Diatom-resting spores account for 60 $\mathrm{\%}$ of annual particulate organic carbon (POC) export at 300 $\mathrm{m}$ from the iron-fertilized bloom on the Kerguelen plateau (Rembauville et al., 2015). Similar patterns are observed in deeper trap samples ($>$ 2000 $\mathrm{m}$) from the productive regime at South Georgia (P3), where 42 $\mathrm{\%}$ of annual POC export can be attributed to resting spores (Rembauville et al., 2016a). At the productive Crozet site (M5), Eucampia antarctica winter growth stages dominate flux at 3000 $\mathrm{m}$ and are strongly correlated with total POC flux (Salter et al., 2012). These findings are in contrast to sediment trap diatom assemblages from the low productivity/HNLC sites upstream of Kerguelen, Crozet and South Georgia that contain much lower quantities of resting spores ($<$ 5 $\mathrm{\%}$) with a negligible contribution to POC (Salter et al., 2012; Rembauville et al., 2016a, 2017). A consistent feature of Southern Ocean island systems is that the flux of diatom resting spores, in particular those of Chaetoceros spp. and E. antarctica, are important vectors of POC transport to the bathypelagic ($>$ 1500 $\mathrm{m}$). In the bathypelagic ocean ($>$ 1500 $\mathrm{m}$), concentrations of MUFAs and PUFAs are 2–25 times higher in particulate flux originating from the productive regimes of these iron-fertilized systems (Table 1; Wolff et al., 2011). These data demonstrate that resting spore flux also mediates enhanced fluxes of freshly labile organic matter, in the form of unsaturated fatty acids, to the bathypelagic ocean.

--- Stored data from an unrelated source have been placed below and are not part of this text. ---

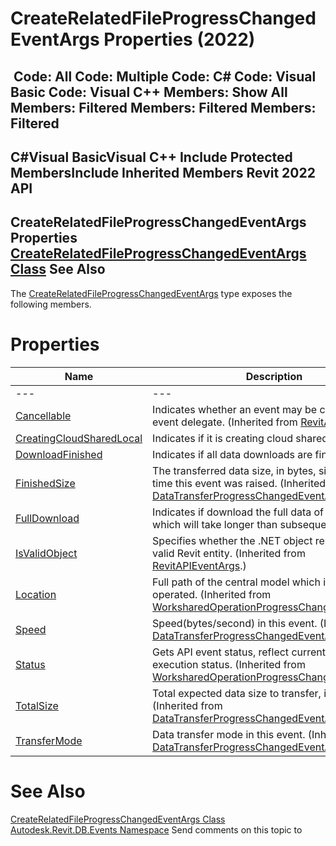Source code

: # CreateRelatedFileProgressChangedEventArgs Properties (2022)

﻿
 Code: All Code: Multiple Code: C# Code: Visual Basic Code: Visual C++  Members: Show All Members: Filtered Members: Filtered Members: Filtered   
---  
C#Visual BasicVisual C++
Include Protected MembersInclude Inherited Members
Revit 2022 API  
---  
CreateRelatedFileProgressChangedEventArgs Properties  
[CreateRelatedFileProgressChangedEventArgs Class](94a4184c-e0d2-a846-ba1d-52cea6b0a29f.md "CreateRelatedFileProgressChangedEventArgs Class") See Also  
---  
The [CreateRelatedFileProgressChangedEventArgs](94a4184c-e0d2-a846-ba1d-52cea6b0a29f.md "CreateRelatedFileProgressChangedEventArgs Class") type exposes the following members.
# Properties
| Name | Description |
| --- | --- |
| --- | --- | --- |
| [Cancellable](a393138a-34b5-1724-aa69-92cef651482b.md "Cancellable Property") | Indicates whether an event may be cancelled by an event delegate.  (Inherited from [RevitAPIEventArgs](7c98499c-e345-cfda-ef89-48eccd3c9992.md "RevitAPIEventArgs Class").) |
| [CreatingCloudSharedLocal](34a1b78a-db34-0c9e-1444-9bb306ce5625.md "CreatingCloudSharedLocal Property") | Indicates if it is creating cloud shared local model. |
| [DownloadFinished](3c4bca7d-e030-22e2-cb4b-634dcb9a30f9.md "DownloadFinished Property") | Indicates if all data downloads are finished. |
| [FinishedSize](e1f72113-d1ce-4fc7-39b2-c854563ca6bb.md "FinishedSize Property") | The transferred data size, in bytes, since the last time this event was raised.  (Inherited from [DataTransferProgressChangedEventArgs](a5a0081b-e990-ac8f-68dc-be0915955d1d.md "DataTransferProgressChangedEventArgs Class").) |
| [FullDownload](103ccd84-2094-1dfe-c7b5-19d0c314045a.md "FullDownload Property") | Indicates if download the full data of the document, which will take longer than subsequent downloads. |
| [IsValidObject](35c0066a-b3dc-9d37-c79e-c29f90713b2d.md "IsValidObject Property") | Specifies whether the .NET object represents a valid Revit entity.  (Inherited from [RevitAPIEventArgs](7c98499c-e345-cfda-ef89-48eccd3c9992.md "RevitAPIEventArgs Class").) |
| [Location](3fcaf146-8612-2046-e6f1-7fff92f4246b.md "Location Property") | Full path of the central model which is to be operated.  (Inherited from [WorksharedOperationProgressChangedEventArgs](110ee5e7-4cc1-3dbb-c824-6fd7bb5a8061.md "WorksharedOperationProgressChangedEventArgs Class").) |
| [Speed](62fdd863-88f8-aa92-d93a-445b57971471.md "Speed Property") | Speed(bytes/second) in this event.  (Inherited from [DataTransferProgressChangedEventArgs](a5a0081b-e990-ac8f-68dc-be0915955d1d.md "DataTransferProgressChangedEventArgs Class").) |
| [Status](eb9b8675-b0c9-38bc-038d-beac4983aaaa.md "Status Property") | Gets API event status, reflect current operation execution status.  (Inherited from [WorksharedOperationProgressChangedEventArgs](110ee5e7-4cc1-3dbb-c824-6fd7bb5a8061.md "WorksharedOperationProgressChangedEventArgs Class").) |
| [TotalSize](c92d243d-ee90-f05c-e745-cb63d7a0b2b2.md "TotalSize Property") | Total expected data size to transfer, in bytes.  (Inherited from [DataTransferProgressChangedEventArgs](a5a0081b-e990-ac8f-68dc-be0915955d1d.md "DataTransferProgressChangedEventArgs Class").) |
| [TransferMode](1e471493-fb1a-9c29-4e64-81e79d9440e4.md "TransferMode Property") | Data transfer mode in this event.  (Inherited from [DataTransferProgressChangedEventArgs](a5a0081b-e990-ac8f-68dc-be0915955d1d.md "DataTransferProgressChangedEventArgs Class").) |

# See Also
[CreateRelatedFileProgressChangedEventArgs Class](94a4184c-e0d2-a846-ba1d-52cea6b0a29f.md "CreateRelatedFileProgressChangedEventArgs Class")
[Autodesk.Revit.DB.Events Namespace](b86712d6-83b3-e044-8016-f9881ecd3800.md "Autodesk.Revit.DB.Events Namespace")
Send comments on this topic to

The oxidation of unsaturated fatty acids (MUFA and PUFA) classes produces more energy than their saturated fatty acid counterparts (Levitan et al., 2014). An energy-rich food supply associated with the resting spore flux appears to have an important impact on benthic systems. For example, the decoupling of abundance between mega-faunal invertebrates and OM input at Crozet appears in part to be related to enhanced labile lipid and pigment fluxes supporting higher fecundity of the dominant mega-faunal invertebrate Peniagone crozeti (Wolff et al., 2011). At South Georgia, nematode biomass is 10 times higher in deep-sea sediments ($>$ 3000 $\mathrm{m}$) underlying iron-fertilized productivity regimes (Lins et al., 2015) whilst OM input varies by considerably less (Rembauville et al., 2016a). Nematode fatty acid profiles are significantly enriched in ${\mathrm{C}}_{\mathrm{16}:\mathrm{1}}$ ($cis$-9) and EPA, two major lipid compounds we have shown to be statistically associated with summer export events dominated by diatom resting spores. Resistance to grazing (Kuwata and Tsuda, 2005) and enhanced sinking velocities of resting spores compared to vegetative cells (McQuoid and Hobson, 1996) result in their effective transfer to the seafloor (Rembauville et al., 2016a), consistent with the fact they are a common feature of sediments underlying productive regimes (Crosta et al., 1997; Armand et al., 2008; Tsukazaki et al., 2013). The ecology of resting spore formation therefore acts as an efficient conduit for transferring energy-rich storage lipids to the sediment, and they may thus play a particularly important role in pelagic–benthic coupling.

Deep-sea ecosystems are strongly dependent on OM food supply originating from photosynthesis in the surface ocean (Billett et al., 1983, 2001; Ruhl and Smith, 2004; Ruhl et al., 2008). In the Southern Ocean, it has been demonstrated how the composition of the upper ocean plankton community, and their associated ecological strategies, can influence the biological carbon pump (Smetacek et al., 2004; Salter et al., 2012, 2014; Assmy et al., 2013; Rembauville et al., 2015). The present study reveals how changes in major ecological flux vectors, and in particular the process of diatom resting spore formation, can also influence pelagic–benthic coupling by moderating the supply of energy-rich storage lipids to deep-sea communities.